-- Opening Marker --
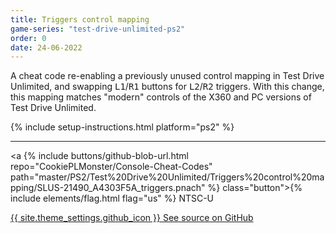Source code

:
 ```yaml
---
title: Triggers control mapping
game-series: "test-drive-unlimited-ps2"
order: 0
date: 24-06-2022
---
```


A cheat code re-enabling a previously unused control mapping in Test Drive Unlimited,
and swapping <kbd>L1</kbd>/<kbd>R1</kbd> buttons for <kbd>L2</kbd>/<kbd>R2</kbd> triggers. With this change, this mapping matches "modern" controls of the X360 and PC versions of Test Drive Unlimited.

{% include setup-instructions.html platform="ps2" %}

***

<a {% include buttons/github-blob-url.html repo="CookiePLMonster/Console-Cheat-Codes" path="master/PS2/Test%20Drive%20Unlimited/Triggers%20control%20mapping/SLUS-21490_A4303F5A_triggers.pnach" %} class="button">{% include elements/flag.html flag="us" %} NTSC-U</a>

<a href="https://github.com/CookiePLMonster/Console-Cheat-Codes/tree/master/PS2/Test%20Drive%20Unlimited/Triggers%20control%20mapping" class="button github" target="_blank">{{ site.theme_settings.github_icon }} See source on GitHub</a>
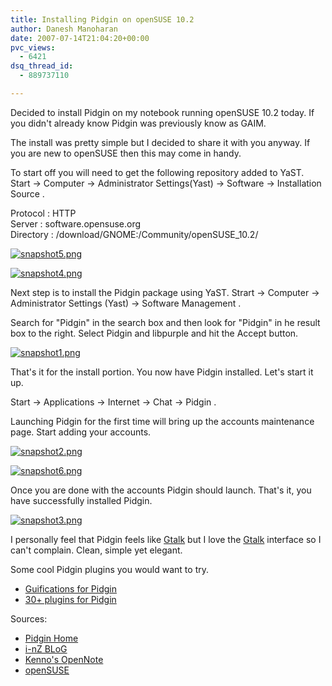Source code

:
 ```yaml
---
title: Installing Pidgin on openSUSE 10.2
author: Danesh Manoharan
date: 2007-07-14T21:04:20+00:00
pvc_views:
  - 6421
dsq_thread_id:
  - 889737110

---
```

Decided to install Pidgin on my notebook running openSUSE 10.2 today. If you didn't already know Pidgin was previously know as GAIM.

The install was pretty simple but I decided to share it with you anyway. If you are new to openSUSE then this may come in handy.

To start off you will need to get the following repository added to YaST. Start -> Computer -> Administrator Settings(Yast) -> Software -> Installation Source .

Protocol : HTTP  
Server : software.opensuse.org  
Directory : /download/GNOME:/Community/openSUSE_10.2/[][1]

[![snapshot5.png][2]][3][][1]

[![snapshot4.png][4]][5]

<!--more-->Next step is to install the Pidgin package using YaST. Strart -> Computer -> Administrator Settings (Yast) -> Software Management .

Search for "Pidgin" in the search box and then look for "Pidgin" in he result box to the right. Select Pidgin and libpurple and hit the Accept button.

[![snapshot1.png][6]][7]

That's it for the install portion. You now have Pidgin installed. Let's start it up.

Start -> Applications -> Internet -> Chat -> Pidgin .

Launching Pidgin for the first time will bring up the accounts maintenance page. Start adding your accounts.

[![snapshot2.png][8]][9]

[![snapshot6.png][10]][11]

Once you are done with the accounts Pidgin should launch. That's it, you have successfully installed Pidgin.

[![snapshot3.png][12]][1]

I personally feel that Pidgin feels like [Gtalk][13] but I love the [Gtalk][13] interface so I can't complain. Clean, simple yet elegant.

Some cool Pidgin plugins you would want to try.

  * [Guifications for Pidgin][14] 
  * [30+ plugins for Pidgin][15]

Sources:

  * [Pidgin Home][16]
  * [i-nZ BLoG][17]
  * [Kenno's OpenNote][18]
  * [openSUSE][19]

 [1]: /wp-content/uploads/2007/07/snapshot3.png "snapshot3.png"
 [2]: /wp-content/uploads/2007/07/snapshot5.thumbnail.png
 [3]: /wp-content/uploads/2007/07/snapshot5.png "snapshot5.png"
 [4]: /wp-content/uploads/2007/07/snapshot4.thumbnail.png
 [5]: /wp-content/uploads/2007/07/snapshot4.png "snapshot4.png"
 [6]: /wp-content/uploads/2007/07/snapshot1.thumbnail.png
 [7]: /wp-content/uploads/2007/07/snapshot1.png "snapshot1.png"
 [8]: /wp-content/uploads/2007/07/snapshot2.thumbnail.png
 [9]: /wp-content/uploads/2007/07/snapshot2.png "snapshot2.png"
 [10]: /wp-content/uploads/2007/07/snapshot6.thumbnail.png
 [11]: /wp-content/uploads/2007/07/snapshot6.png "snapshot6.png"
 [12]: /wp-content/uploads/2007/07/snapshot3.thumbnail.png
 [13]: http://www.google.com/talk/
 [14]: http://plugins.guifications.org/trac/wiki/Guifications
 [15]: http://plugins.guifications.org/trac/wiki/PluginPack
 [16]: http://pidgin.im/pidgin/home/
 [17]: http://i-nz.net/2007/05/06/pidgin-plugins-opensuse-rpms/
 [18]: http://kenno.wordpress.com/2007/06/10/installing-pidgin-on-opensuse-102/
 [19]: http://www.opensuse.org/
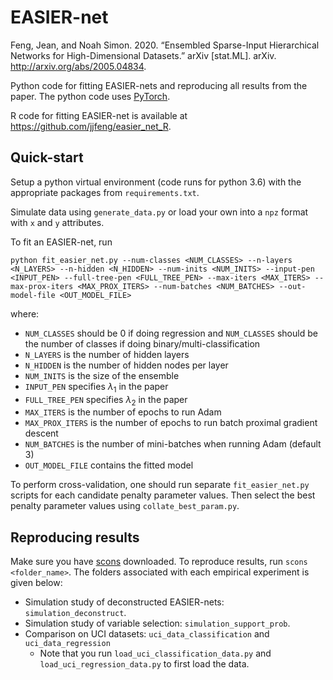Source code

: # EASIER-net

Feng, Jean, and Noah Simon. 2020. “Ensembled Sparse-Input Hierarchical Networks for High-Dimensional Datasets.” arXiv [stat.ML]. arXiv. http://arxiv.org/abs/2005.04834.

Python code for fitting EASIER-nets and reproducing all results from the paper.
The python code uses [PyTorch](https://pytorch.org/).

R code for fitting EASIER-net is available at https://github.com/jjfeng/easier_net_R.

## Quick-start

Setup a python virtual environment (code runs for python 3.6) with the appropriate packages from `requirements.txt`.

Simulate data using `generate_data.py` or load your own into a `npz` format with `x` and `y` attributes.

To fit an EASIER-net, run
```
python fit_easier_net.py --num-classes <NUM_CLASSES> --n-layers <N_LAYERS> --n-hidden <N_HIDDEN> --num-inits <NUM_INITS> --input-pen <INPUT_PEN> --full-tree-pen <FULL_TREE_PEN> --max-iters <MAX_ITERS> --max-prox-iters <MAX_PROX_ITERS> --num-batches <NUM_BATCHES> --out-model-file <OUT_MODEL_FILE>
```
where:
* `NUM_CLASSES` should be 0 if doing regression and `NUM_CLASSES` should be the number of classes if doing binary/multi-classification
* `N_LAYERS` is the number of hidden layers
* `N_HIDDEN` is the number of hidden nodes per layer
* `NUM_INITS` is the size of the ensemble
* `INPUT_PEN` specifies $\lambda_1$ in the paper
* `FULL_TREE_PEN` specifies $\lambda_2$ in the paper
* `MAX_ITERS` is the number of epochs to run Adam
* `MAX_PROX_ITERS` is the number of epochs to run batch proximal gradient descent
* `NUM_BATCHES` is the number of mini-batches when running Adam (default 3) 
* `OUT_MODEL_FILE` contains the fitted model

To perform cross-validation, one should run separate `fit_easier_net.py` scripts for each candidate penalty parameter values.
Then select the best penalty parameter values using `collate_best_param.py`.


## Reproducing results

Make sure you have [scons](https://scons.org/) downloaded.
To reproduce results, run `scons <folder_name>`.
The folders associated with each empirical experiment is given below:

* Simulation study of deconstructed EASIER-nets: `simulation_deconstruct`.
* Simulation study of variable selection: `simulation_support_prob`.
* Comparison on UCI datasets: `uci_data_classification` and `uci_data_regression`
   + Note that you run `load_uci_classification_data.py` and `load_uci_regression_data.py` to first load the data.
-- Closing Marker --
Your instructions:
In repeating the entries, exclude the pictures and alter nothing else.

Solution:
Source code

:
 ```yaml
---
title: Triggers control mapping
game-series: "test-drive-unlimited-ps2"
order: 0
date: 24-06-2022
---
```


A cheat code re-enabling a previously unused control mapping in Test Drive Unlimited,
and swapping <kbd>L1</kbd>/<kbd>R1</kbd> buttons for <kbd>L2</kbd>/<kbd>R2</kbd> triggers. With this change, this mapping matches "modern" controls of the X360 and PC versions of Test Drive Unlimited.

{% include setup-instructions.html platform="ps2" %}

***

<a {% include buttons/github-blob-url.html repo="CookiePLMonster/Console-Cheat-Codes" path="master/PS2/Test%20Drive%20Unlimited/Triggers%20control%20mapping/SLUS-21490_A4303F5A_triggers.pnach" %} class="button">{% include elements/flag.html flag="us" %} NTSC-U</a>

<a href="https://github.com/CookiePLMonster/Console-Cheat-Codes/tree/master/PS2/Test%20Drive%20Unlimited/Triggers%20control%20mapping" class="button github" target="_blank">{{ site.theme_settings.github_icon }} See source on GitHub</a>
Source code

:
 ```yaml
---
title: Installing Pidgin on openSUSE 10.2
author: Danesh Manoharan
date: 2007-07-14T21:04:20+00:00
pvc_views:
  - 6421
dsq_thread_id:
  - 889737110

---
```

Decided to install Pidgin on my notebook running openSUSE 10.2 today. If you didn't already know Pidgin was previously know as GAIM.

The install was pretty simple but I decided to share it with you anyway. If you are new to openSUSE then this may come in handy.

To start off you will need to get the following repository added to YaST. Start -> Computer -> Administrator Settings(Yast) -> Software -> Installation Source .

Protocol : HTTP  
Server : software.opensuse.org  
Directory : /download/GNOME:/Community/openSUSE_10.2/[][1]

[![snapshot5.png][2]][3][][1]

[![snapshot4.png][4]][5]

<!--more-->Next step is to install the Pidgin package using YaST. Strart -> Computer -> Administrator Settings (Yast) -> Software Management .

Search for "Pidgin" in the search box and then look for "Pidgin" in he result box to the right. Select Pidgin and libpurple and hit the Accept button.

[![snapshot1.png][6]][7]

That's it for the install portion. You now have Pidgin installed. Let's start it up.

Start -> Applications -> Internet -> Chat -> Pidgin .

Launching Pidgin for the first time will bring up the accounts maintenance page. Start adding your accounts.

[![snapshot2.png][8]][9]

[![snapshot6.png][10]][11]

Once you are done with the accounts Pidgin should launch. That's it, you have successfully installed Pidgin.

[![snapshot3.png][12]][1]

I personally feel that Pidgin feels like [Gtalk][13] but I love the [Gtalk][13] interface so I can't complain. Clean, simple yet elegant.

Some cool Pidgin plugins you would want to try.

  * [Guifications for Pidgin][14] 
  * [30+ plugins for Pidgin][15]

Sources:

  * [Pidgin Home][16]
  * [i-nZ BLoG][17]
  * [Kenno's OpenNote][18]
  * [openSUSE][19]

 [1]: /wp-content/uploads/2007/07/snapshot3.png "snapshot3.png"
 [2]: /wp-content/uploads/2007/07/snapshot5.thumbnail.png
 [3]: /wp-content/uploads/2007/07/snapshot5.png "snapshot5.png"
 [4]: /wp-content/uploads/2007/07/snapshot4.thumbnail.png
 [5]: /wp-content/uploads/2007/07/snapshot4.png "snapshot4.png"
 [6]: /wp-content/uploads/2007/07/snapshot1.thumbnail.png
 [7]: /wp-content/uploads/2007/07/snapshot1.png "snapshot1.png"
 [8]: /wp-content/uploads/2007/07/snapshot2.thumbnail.png
 [9]: /wp-content/uploads/2007/07/snapshot2.png "snapshot2.png"
 [10]: /wp-content/uploads/2007/07/snapshot6.thumbnail.png
 [11]: /wp-content/uploads/2007/07/snapshot6.png "snapshot6.png"
 [12]: /wp-content/uploads/2007/07/snapshot3.thumbnail.png
 [13]: http://www.google.com/talk/
 [14]: http://plugins.guifications.org/trac/wiki/Guifications
 [15]: http://plugins.guifications.org/trac/wiki/PluginPack
 [16]: http://pidgin.im/pidgin/home/
 [17]: http://i-nz.net/2007/05/06/pidgin-plugins-opensuse-rpms/
 [18]: http://kenno.wordpress.com/2007/06/10/installing-pidgin-on-opensuse-102/
 [19]: http://www.opensuse.org/
Source code

: # EASIER-net

Feng, Jean, and Noah Simon. 2020. “Ensembled Sparse-Input Hierarchical Networks for High-Dimensional Datasets.” arXiv [stat.ML]. arXiv. http://arxiv.org/abs/2005.04834.

Python code for fitting EASIER-nets and reproducing all results from the paper.
The python code uses [PyTorch](https://pytorch.org/).

R code for fitting EASIER-net is available at https://github.com/jjfeng/easier_net_R.

## Quick-start

Setup a python virtual environment (code runs for python 3.6) with the appropriate packages from `requirements.txt`.

Simulate data using `generate_data.py` or load your own into a `npz` format with `x` and `y` attributes.

To fit an EASIER-net, run
```
python fit_easier_net.py --num-classes <NUM_CLASSES> --n-layers <N_LAYERS> --n-hidden <N_HIDDEN> --num-inits <NUM_INITS> --input-pen <INPUT_PEN> --full-tree-pen <FULL_TREE_PEN> --max-iters <MAX_ITERS> --max-prox-iters <MAX_PROX_ITERS> --num-batches <NUM_BATCHES> --out-model-file <OUT_MODEL_FILE>
```
where:
* `NUM_CLASSES` should be 0 if doing regression and `NUM_CLASSES` should be the number of classes if doing binary/multi-classification
* `N_LAYERS` is the number of hidden layers
* `N_HIDDEN` is the number of hidden nodes per layer
* `NUM_INITS` is the size of the ensemble
* `INPUT_PEN` specifies $\lambda_1$ in the paper
* `FULL_TREE_PEN` specifies $\lambda_2$ in the paper
* `MAX_ITERS` is the number of epochs to run Adam
* `MAX_PROX_ITERS` is the number of epochs to run batch proximal gradient descent
* `NUM_BATCHES` is the number of mini-batches when running Adam (default 3) 
* `OUT_MODEL_FILE` contains the fitted model

To perform cross-validation, one should run separate `fit_easier_net.py` scripts for each candidate penalty parameter values.
Then select the best penalty parameter values using `collate_best_param.py`.


## Reproducing results

Make sure you have [scons](https://scons.org/) downloaded.
To reproduce results, run `scons <folder_name>`.
The folders associated with each empirical experiment is given below:

* Simulation study of deconstructed EASIER-nets: `simulation_deconstruct`.
* Simulation study of variable selection: `simulation_support_prob`.
* Comparison on UCI datasets: `uci_data_classification` and `uci_data_regression`
   + Note that you run `load_uci_classification_data.py` and `load_uci_regression_data.py` to first load the data.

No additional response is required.